In how many lines of the records does the string "FunctionTok" appear? State only the number.

::: Source material :::

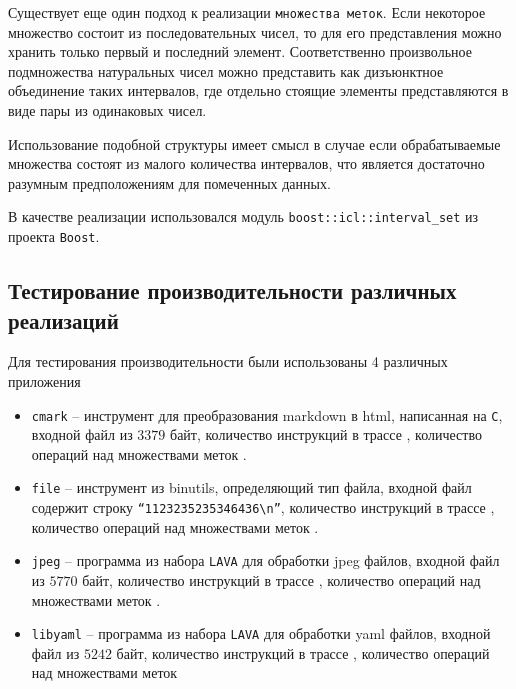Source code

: Существует еще один подход к реализации \texttt{множества меток}. Если некоторое множество состоит из последовательных чисел, то для его представления можно хранить только первый и последний элемент. Соответственно произвольное подмножества натуральных чисел можно представить как дизъюнктное объединение таких интервалов, где отдельно стоящие элементы представляются в виде пары из одинаковых чисел.

Использование подобной структуры имеет смысл в случае если обрабатываемые множества состоят из малого количества интервалов, что является достаточно разумным предположениям для помеченных данных.

В качестве реализации использовался модуль \texttt{boost::icl::interval\_set} из проекта \texttt{Boost}.


\subsection{Тестирование производительности различных реализаций}

Для тестирования производительности были использованы 4 различных приложения

\begin{itemize}
    \item \texttt{cmark} -- инструмент для преобразования markdown в html, написанная на \texttt{C}, входной файл из $3379$ байт, количество инструкций в трассе , количество операций над множествами меток .
    \item \texttt{file} -- инструмент из binutils, определяющий тип файла, входной файл содержит строку \texttt{``1123235235346436\textbackslash n''}, количество инструкций в трассе , количество операций над множествами меток .
    \item \texttt{jpeg} -- программа из набора \texttt{LAVA} \cite{LAVA} для обработки jpeg файлов, входной файл из $5770$ байт, количество инструкций в трассе , количество операций над множествами меток .
    \item \texttt{libyaml} -- программа из набора \texttt{LAVA} для обработки yaml файлов, входной файл из $5242$ байт, количество инструкций в трассе , количество операций над множествами меток 
\end{itemize}

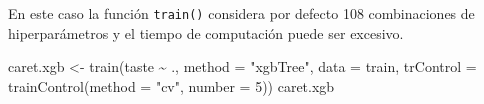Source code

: \documentclass[
]{book}
\newenvironment{Shaded}{\begin{snugshade}}{\end{snugshade}}
\newcommand{\AttributeTok}[1]{\textcolor[rgb]{0.77,0.63,0.00}{#1}}
\newcommand{\DecValTok}[1]{\textcolor[rgb]{0.00,0.00,0.81}{#1}}
\newcommand{\FunctionTok}[1]{\textcolor[rgb]{0.00,0.00,0.00}{#1}}
\newcommand{\NormalTok}[1]{#1}
\newcommand{\OtherTok}[1]{\textcolor[rgb]{0.56,0.35,0.01}{#1}}
\newcommand{\SpecialCharTok}[1]{\textcolor[rgb]{0.00,0.00,0.00}{#1}}
\newcommand{\StringTok}[1]{\textcolor[rgb]{0.31,0.60,0.02}{#1}}
\theoremstyle{break}
\theoremstyle{definition}
\theoremstyle{definition}
\theoremstyle{definition}
\theoremstyle{definition}
\theoremstyle{remark}
\begin{document}
En este caso la función \texttt{train()} considera por defecto 108 combinaciones de hiperparámetros y el tiempo de computación puede ser excesivo.

\begin{Shaded}
\begin{Highlighting}[]
\NormalTok{caret.xgb }\OtherTok{\textless{}{-}} \FunctionTok{train}\NormalTok{(taste }\SpecialCharTok{\textasciitilde{}}\NormalTok{ ., }\AttributeTok{method =} \StringTok{"xgbTree"}\NormalTok{, }\AttributeTok{data =}\NormalTok{ train,}
                   \AttributeTok{trControl =} \FunctionTok{trainControl}\NormalTok{(}\AttributeTok{method =} \StringTok{"cv"}\NormalTok{, }\AttributeTok{number =} \DecValTok{5}\NormalTok{))}
\NormalTok{caret.xgb}
\end{Highlighting}
\end{Shaded}
\end{document}
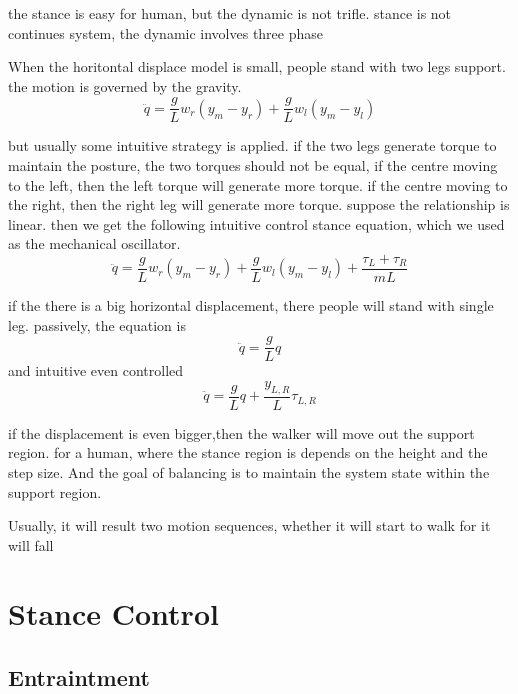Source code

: the stance is easy for human, but the dynamic is not trifle.
stance is not continues system, the dynamic involves three phase

\begin{itemize}
When the horitontal displace model is small, people stand with two legs support.
the motion is governed by the gravity.
\[
\ddot{q}=\frac{g}{L}w_r(y_m-y_r)+\frac{g}{L}w_l(y_m-y_l)
\]


but usually some intuitive strategy is applied.
if the two legs generate torque to maintain the posture, the two torques should not be equal,
if the centre moving to the left, then the left torque will generate more torque.
if the centre moving to the right, then the right leg will generate more torque.
suppose the relationship is linear.
then we get the following intuitive control stance equation, which we used as the mechanical oscillator.
\begin{equation}
\label{eq:stanceequation}
\ddot{q}=\frac{g}{L}w_r(y_m-y_r)+\frac{g}{L}w_l(y_m-y_l)+\frac{\tau_L+\tau_R}{mL}
\end{equation}



if the there is a big horizontal displacement, there people will stand with single leg.
passively, the equation is 
\[
\ddot{q}=\frac{g}{L}q
\]
and intuitive even controlled
\begin{equation}
\label{equ:singlestand}
\ddot{q}=\frac{g}{L}q+\frac{y_{L,R}}{L}\tau_{L,R}
\end{equation}

if the displacement is even bigger,then the walker will move out the support region.
for a human, where the stance region is depends on the  height and the step size.
And the goal of balancing is to maintain the system state within the support region.

Usually, it will result two motion sequences, whether it will start to walk for it will fall


\end{itemize}

\section {Stance Control}
\subsection{Entraintment}

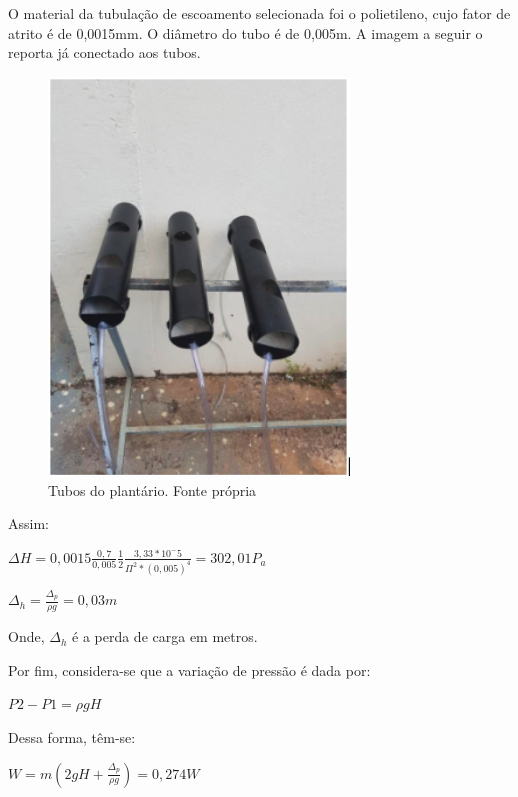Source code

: O material da tubulação de escoamento selecionada foi o polietileno, cujo fator de atrito é de 0,0015mm. O diâmetro do tubo é de 0,005m. A imagem a seguir o reporta já conectado aos tubos. 

\begin{figure}[H]
	\centering
	\includegraphics[width=8cm]{figuras/tubos_plantario.png}
	\caption{Tubos do plantário. Fonte própria}
	\label{fatores_atrito}
\end{figure}

Assim:

\begin{center}
	\large
	${\displaystyle \Delta H = 0,0015 \frac{0,7}{0,005} \frac{1}{2} \frac{3,33*10^-5}{\Pi^2 * (0,005)^4}}=302,01P_a$
\end{center}

\begin{center}
	\large
	${\displaystyle \Delta_h = \frac{\Delta_p}{\rho g} =0,03m}$
\end{center}
	
Onde, $\Delta_h$ é a perda de carga em metros.

Por fim, considera-se que a variação de pressão é dada por:

\begin{center}
	\large
	${\displaystyle P2 - P1= \rho g H}$
\end{center}


Dessa forma, têm-se:

\begin{center}
	\large
	${\displaystyle W= m(2gH + \frac{\Delta_p}{\rho g})= 0,274W}$
\end{center}




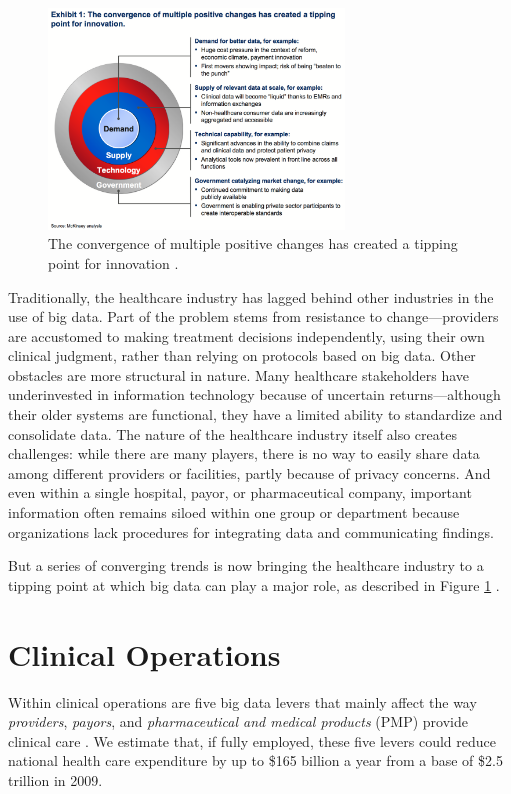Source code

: \documentclass[twocolumn]{article}
\begin{document}
\begin{figure}[htb]
        \centering
        \includegraphics[width=0.7\textwidth]{convergence.png}
        \caption{The convergence of multiple positive changes has created a tipping point for innovation  \cite{Groves:2013}.}
        \label{fig:convergence}
\end{figure}

Traditionally, the healthcare industry has lagged behind other industries in the use of big data. Part of the problem stems from resistance to change—providers are accustomed to making treatment decisions independently, using their own clinical judgment, rather than relying on protocols based on big data. Other obstacles are more structural in nature. 
Many healthcare stakeholders have underinvested in information technology because of uncertain returns—although their older systems are functional, they have a limited ability to standardize and consolidate data. The nature of the healthcare industry itself also creates challenges: while there are many players, there is no way to easily share data among different providers or facilities, partly because of privacy concerns. And even within a single hospital, payor, or pharmaceutical company, important information often remains siloed within one group or department because organizations lack procedures for integrating data and communicating findings.

But a series of converging trends is now bringing the healthcare industry to a tipping point at which big data can play a major role, as described in Figure \ref{fig:convergence} . 

\section{Clinical Operations}
Within clinical operations are five big data levers that mainly affect the way \textit{providers}, \textit{payors}, and \textit{pharmaceutical and medical products} (PMP) provide clinical care \cite{Manyika:2011}. We estimate that, if fully employed, these five levers could reduce national health care expenditure by up to \$165 billion a year from a base of \$2.5 trillion in 2009.
\end{document}
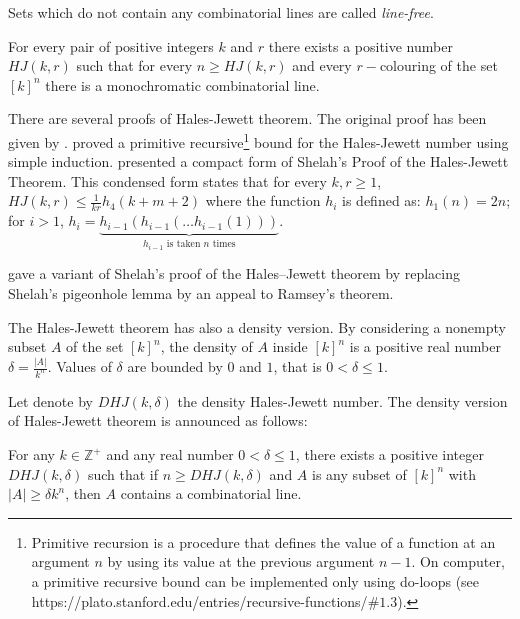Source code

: Sets which do not contain any combinatorial lines are called  \textit{line-free}. 

\begin{thm}   For every pair of positive integers $k$ and $r$ there exists a positive number $HJ(k, r)$ such that for every $n \geq HJ(k, r)$ and every $r-$colouring of the set $[k]^n$ there is a
monochromatic combinatorial line.   \label{hj1} 	\end{thm}

There are several proofs of Hales-Jewett theorem. The original proof has been given by \cite{hales1987regularity}. \cite{shelah1988primitive} proved a primitive recursive\footnote{Primitive recursion is a procedure that defines the value of a function at an argument $n$ by using its value at the previous argument $n-1$.  On computer, a primitive recursive bound can be implemented only using do-loops (see https://plato.stanford.edu/entries/recursive-functions/$\#1.3$).} bound for the Hales-Jewett number using simple induction.
\cite{nilli1990shelah} presented a compact form of Shelah’s Proof of the Hales-Jewett Theorem.  This condensed form states that for every $k,r \geq 1$, $HJ(k,r) \leq \frac{1}{kr} h_4 (k+m+2)$ where  the function $h_i$ is defined as: $h_1(n)=2n$; for $i>1$, $h_i=\underbrace{h_{i-1}(h_{i-1}(\ldots h_{i-1}(1)))}_{h_{i-1} \text{ is taken } n \text{ times}} .$

 \cite{matet2007shelah} gave a variant of Shelah’s proof of the Hales–Jewett theorem by replacing Shelah’s pigeonhole lemma by an appeal to Ramsey’s theorem.

The Hales-Jewett theorem has also a density version. By considering a nonempty subset  $A$ of the set $[k]^n$, the density of $A$ inside $[k]^n$ is a positive real number $\delta=\frac{|A|}{k^n}$. Values of $\delta$ are bounded by $0$ and $1$, that is $0< \delta \leq 1.$ 

Let denote by $DHJ(k, \delta)$ the density Hales-Jewett number. The density version of Hales-Jewett theorem is announced as follows:

\begin{thm}   For any $k \in \mathbb{Z}^+$ and any real number $0< \delta \leq 1$,  there exists a positive integer $DHJ(k, \delta)$ such that if $n \geq DHJ(k,\delta)$ and $A$ is any subset of $[k] ^n$ with $|A| \geq \delta k^n$, then $A$ contains a combinatorial line.  \label{hj2}	\end{thm}

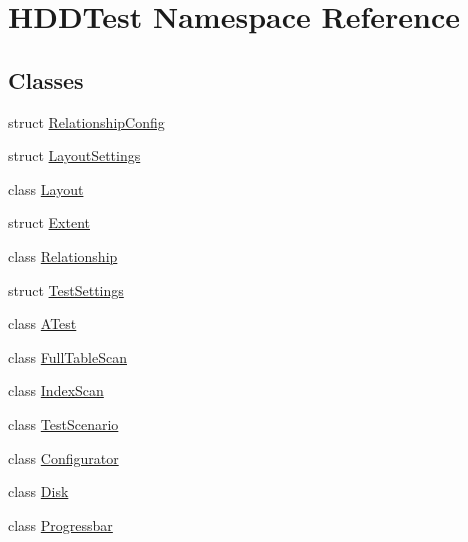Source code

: \hypertarget{namespace_h_d_d_test}{\section{H\-D\-D\-Test Namespace Reference}
\label{namespace_h_d_d_test}
}
\subsection*{Classes}
\begin{DoxyCompactItemize}
\item 
struct \hyperlink{struct_h_d_d_test_1_1_relationship_config}{Relationship\-Config}
\item 
struct \hyperlink{struct_h_d_d_test_1_1_layout_settings}{Layout\-Settings}
\item 
class \hyperlink{class_h_d_d_test_1_1_layout}{Layout}
\item 
struct \hyperlink{struct_h_d_d_test_1_1_extent}{Extent}
\item 
class \hyperlink{class_h_d_d_test_1_1_relationship}{Relationship}
\item 
struct \hyperlink{struct_h_d_d_test_1_1_test_settings}{Test\-Settings}
\item 
class \hyperlink{class_h_d_d_test_1_1_a_test}{A\-Test}
\item 
class \hyperlink{class_h_d_d_test_1_1_full_table_scan}{Full\-Table\-Scan}
\item 
class \hyperlink{class_h_d_d_test_1_1_index_scan}{Index\-Scan}
\item 
class \hyperlink{class_h_d_d_test_1_1_test_scenario}{Test\-Scenario}
\item 
class \hyperlink{class_h_d_d_test_1_1_configurator}{Configurator}
\item 
class \hyperlink{class_h_d_d_test_1_1_disk}{Disk}
\item 
class \hyperlink{class_h_d_d_test_1_1_progressbar}{Progressbar}
\end{DoxyCompactItemize}
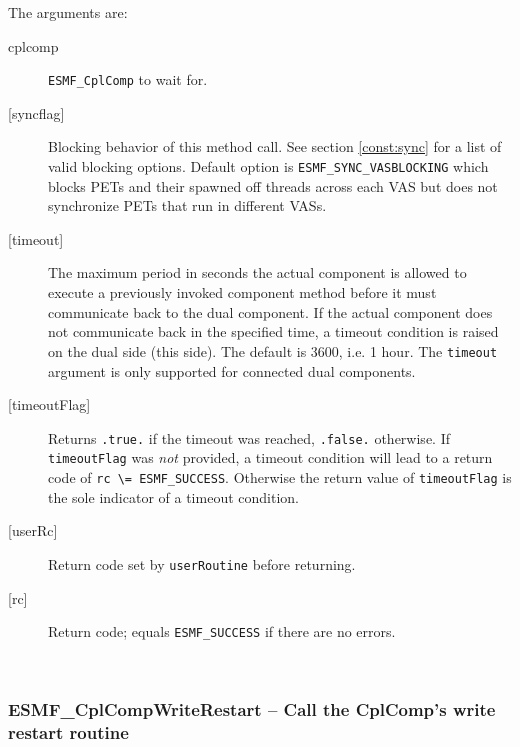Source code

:    The arguments are:
   \begin{description}
   \item[cplcomp]
     {\tt ESMF\_CplComp} to wait for.
   \item[{[syncflag]}]
     Blocking behavior of this method call. See section \ref{const:sync}
     for a list of valid blocking options. Default option is
     {\tt ESMF\_SYNC\_VASBLOCKING} which blocks PETs and their spawned off threads
     across each VAS but does not synchronize PETs that run in different VASs.
   \item[{[timeout]}]
     The maximum period in seconds the actual component is allowed to execute
     a previously invoked component method before it must communicate back to
     the dual component. If the actual component does not communicate back in
     the specified time, a timeout condition is raised on the dual side (this
     side). The default is 3600, i.e. 1 hour. The {\tt timeout} argument is only
     supported for connected dual components.
   \item[{[timeoutFlag]}]
     Returns {\tt .true.} if the timeout was reached, {\tt .false.} otherwise.
     If {\tt timeoutFlag} was {\em not} provided, a timeout condition will lead
     to a return code of {\tt rc \textbackslash = ESMF\_SUCCESS}. Otherwise the
     return value of {\tt timeoutFlag} is the sole indicator of a timeout
     condition.
   \item[{[userRc]}]
     Return code set by {\tt userRoutine} before returning.
   \item[{[rc]}]
     Return code; equals {\tt ESMF\_SUCCESS} if there are no errors.
   \end{description}
   
 
\mbox{}\hrulefill\ 
 
\subsubsection [ESMF\_CplCompWriteRestart] {ESMF\_CplCompWriteRestart -- Call the CplComp's write restart routine}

:::

#### Answer to this exercise:
3